[Mageia-sysadm] Usernames, uids, and groups

Wed Nov 10 17:57:36 CET 2010

On Wed, Nov 10, 2010 at 01:27:00PM +0100, Buchan Milne wrote:
+>On Wednesday, 10 November 2010 11:55:00 nicolas vigier wrote:
+>> On Wed, 10 Nov 2010, Luca Berra wrote:
+>
+>> > 2) Accountability. No idea in France, but here system administratros
+>> > need to be accounted (*).
+>> 
+>> When someone runs "sudo su -" or something equivalent there is no
+>> accountability on what he did after that.
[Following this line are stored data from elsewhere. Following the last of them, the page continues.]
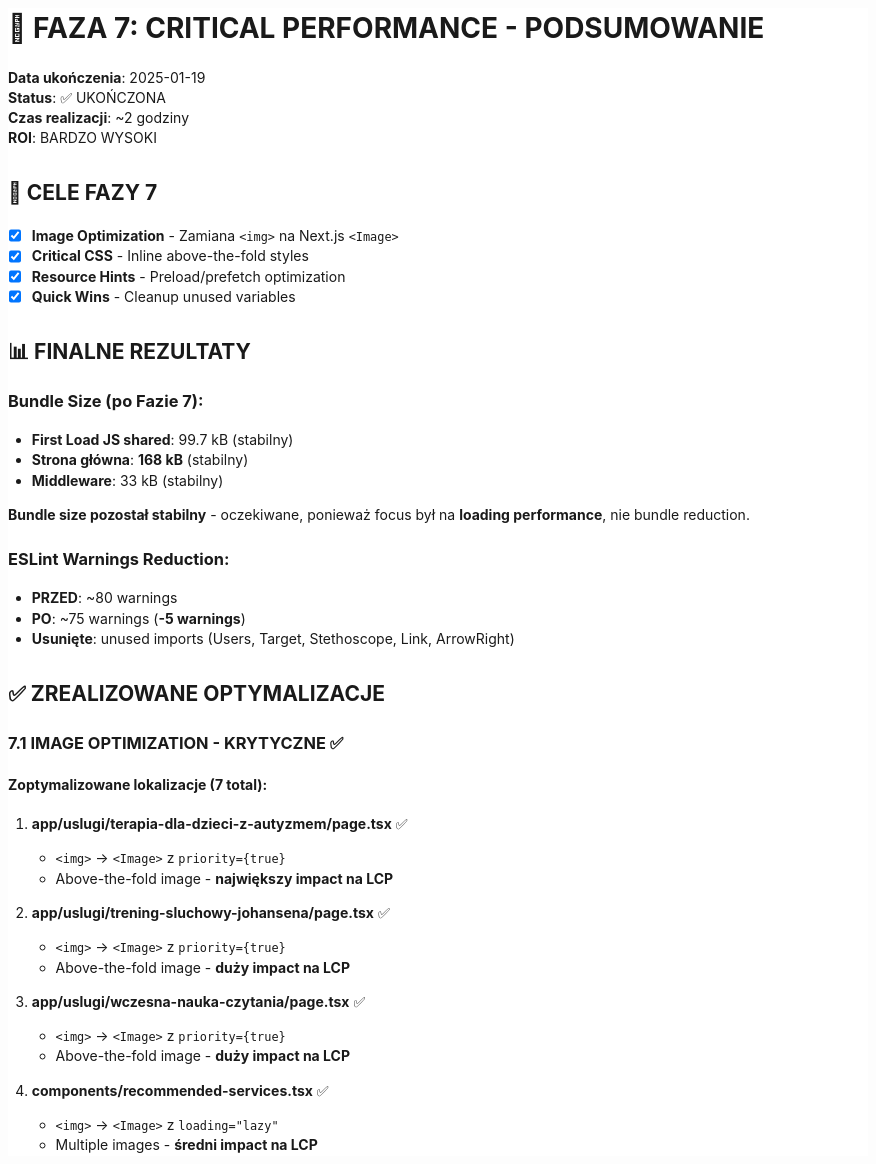# 🚀 FAZA 7: CRITICAL PERFORMANCE - PODSUMOWANIE

**Data ukończenia**: 2025-01-19  
**Status**: ✅ UKOŃCZONA  
**Czas realizacji**: ~2 godziny  
**ROI**: BARDZO WYSOKI  

## 🎯 CELE FAZY 7
- [x] **Image Optimization** - Zamiana `<img>` na Next.js `<Image>`
- [x] **Critical CSS** - Inline above-the-fold styles
- [x] **Resource Hints** - Preload/prefetch optimization
- [x] **Quick Wins** - Cleanup unused variables

## 📊 FINALNE REZULTATY

### Bundle Size (po Fazie 7):
- **First Load JS shared**: 99.7 kB (stabilny)
- **Strona główna**: **168 kB** (stabilny)
- **Middleware**: 33 kB (stabilny)

**Bundle size pozostał stabilny** - oczekiwane, ponieważ focus był na **loading performance**, nie bundle reduction.

### ESLint Warnings Reduction:
- **PRZED**: ~80 warnings
- **PO**: ~75 warnings (**-5 warnings**)
- **Usunięte**: unused imports (Users, Target, Stethoscope, Link, ArrowRight)

## ✅ ZREALIZOWANE OPTYMALIZACJE

### 7.1 IMAGE OPTIMIZATION - KRYTYCZNE ✅

#### Zoptymalizowane lokalizacje (7 total):
1. **app/uslugi/terapia-dla-dzieci-z-autyzmem/page.tsx** ✅
   - `<img>` → `<Image>` z `priority={true}`
   - Above-the-fold image - **największy impact na LCP**
   
2. **app/uslugi/trening-sluchowy-johansena/page.tsx** ✅
   - `<img>` → `<Image>` z `priority={true}`
   - Above-the-fold image - **duży impact na LCP**
   
3. **app/uslugi/wczesna-nauka-czytania/page.tsx** ✅
   - `<img>` → `<Image>` z `priority={true}`
   - Above-the-fold image - **duży impact na LCP**
   
4. **components/recommended-services.tsx** ✅
   - `<img>` → `<Image>` z `loading="lazy"`
   - Multiple images - **średni impact na LCP**
   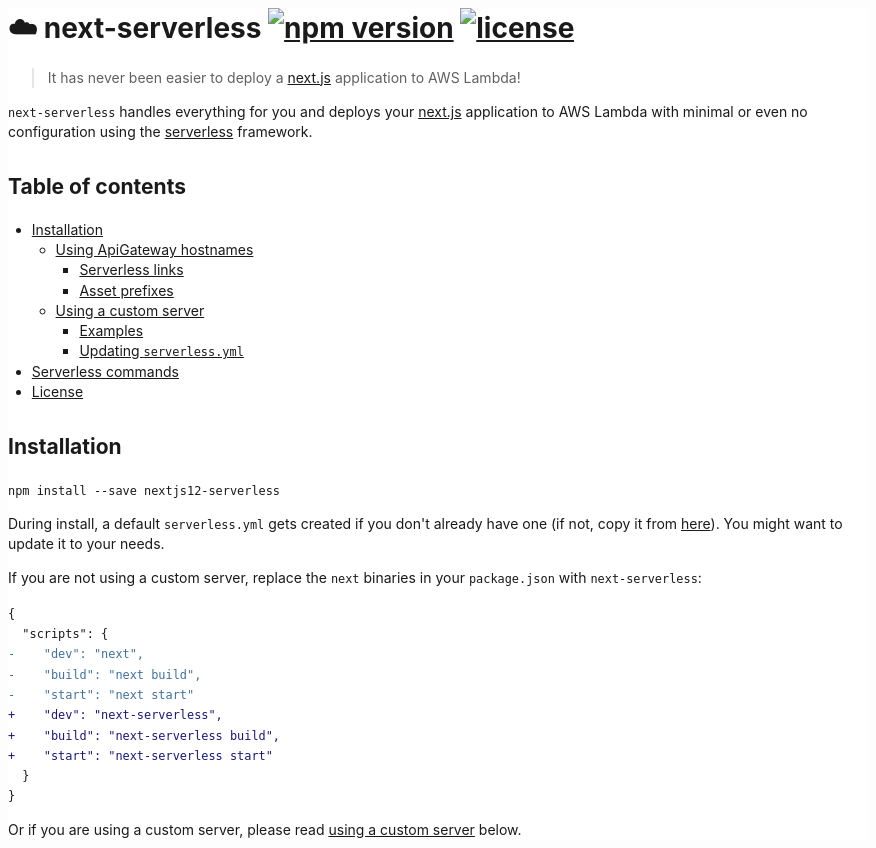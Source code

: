 # :cloud: next-serverless [![npm version](https://badgen.net/npm/v/nextjs12-serverless)](https://www.npmjs.com/package/nextjs12-serverless) [![license](https://badgen.net/npm/license/nextjs12-serverless)](https://github.com/cyrilwanner/next-serverless/blob/master/LICENSE)

> It has never been easier to deploy a [next.js](https://github.com/zeit/next.js) application to AWS Lambda!

`next-serverless` handles everything for you and deploys your [next.js](https://github.com/zeit/next.js) application to AWS Lambda with minimal or even no configuration using the [serverless](https://serverless.com/framework/) framework.

## Table of contents

- [Installation](#installation)
  - [Using ApiGateway hostnames](#using-apigateway-hostnames)
    - [Serverless links](#serverless-links)
    - [Asset prefixes](#asset-prefixes)
  - [Using a custom server](#using-a-custom-server)
    - [Examples](#examples)
    - [Updating `serverless.yml`](#updating-serverlessyml)
- [Serverless commands](#serverless-commands)
- [License](#license)

## Installation

```
npm install --save nextjs12-serverless
```

During install, a default `serverless.yml` gets created if you don't already have one (if not, copy it from [here](https://github.com/cyrilwanner/next-serverless/blob/master/default-serverless.yml)).
You might want to update it to your needs.

If you are not using a custom server, replace the `next` binaries in your `package.json` with `next-serverless`:

```diff
{
  "scripts": {
-    "dev": "next",
-    "build": "next build",
-    "start": "next start"
+    "dev": "next-serverless",
+    "build": "next-serverless build",
+    "start": "next-serverless start"
  }
}
```

Or if you are using a custom server, please read [using a custom server](#using-a-custom-server) below.
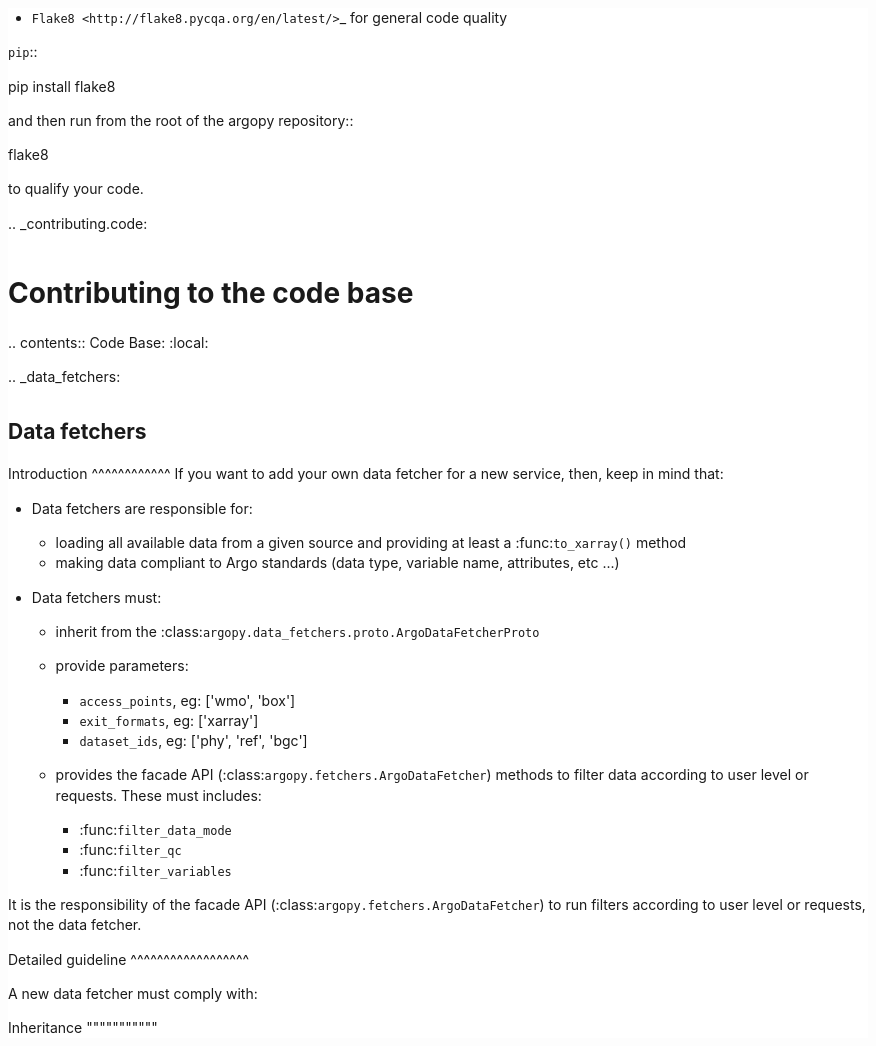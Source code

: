 * `Flake8 <http://flake8.pycqa.org/en/latest/>`_ for general code quality

``pip``::

   pip install flake8

and then run from the root of the argopy repository::

   flake8

to qualify your code.


.. _contributing.code:

Contributing to the code base
=============================

.. contents:: Code Base:
   :local:

.. _data_fetchers:

Data fetchers
-------------

Introduction
^^^^^^^^^^^^
If you want to add your own data fetcher for a new service, then, keep in mind that:

* Data fetchers are responsible for:

  * loading all available data from a given source and providing at least a :func:`to_xarray()` method
  * making data compliant to Argo standards (data type, variable name, attributes, etc ...)

* Data fetchers must:

  * inherit from the :class:`argopy.data_fetchers.proto.ArgoDataFetcherProto`
  * provide parameters:

    *  ``access_points``, eg: ['wmo', 'box']
    *  ``exit_formats``, eg: ['xarray']
    *  ``dataset_ids``, eg: ['phy', 'ref', 'bgc']

  * provides the facade API (:class:`argopy.fetchers.ArgoDataFetcher`) methods to filter data
    according to user level or requests. These must includes:

    *  :func:`filter_data_mode`
    *  :func:`filter_qc`
    *  :func:`filter_variables`


It is the responsibility of the facade API (:class:`argopy.fetchers.ArgoDataFetcher`) to run
filters according to user level or requests, not the data fetcher.

Detailed guideline
^^^^^^^^^^^^^^^^^^

A new data fetcher must comply with:

Inheritance
"""""""""""


[homepage]: https://www.contributor-covenant.org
+sure, except the fact itself :P
+
+>Don't ever give blanket unaudited sudo. For editing files, provide sudoedit 
+>rules. For commands that can not be specified in advance:
+
+note that current sudo has a bug regarding wildcards,
+
+http://www.gratisoft.us/bugs/show_bug.cgi?id=449
+
+>(this one requires a bit of setup, but is superior)
+># urpmi eash
+>
+>or consider sudosh (but, it only logs locally, so I didn't package it).
+
+newer sudo implement the logging functionality, so sudosh is no longer
+needed
+
+as for the local log only with sudosh i had implemented by making it log
+on an nfs share (with root_squash), thus preventing admins on nfs client
+to muck with the logs.
+
+i will look at EAS tough, seems interesting.
+
+
+-- 
+Luca Berra -- bluca at vodka.it
+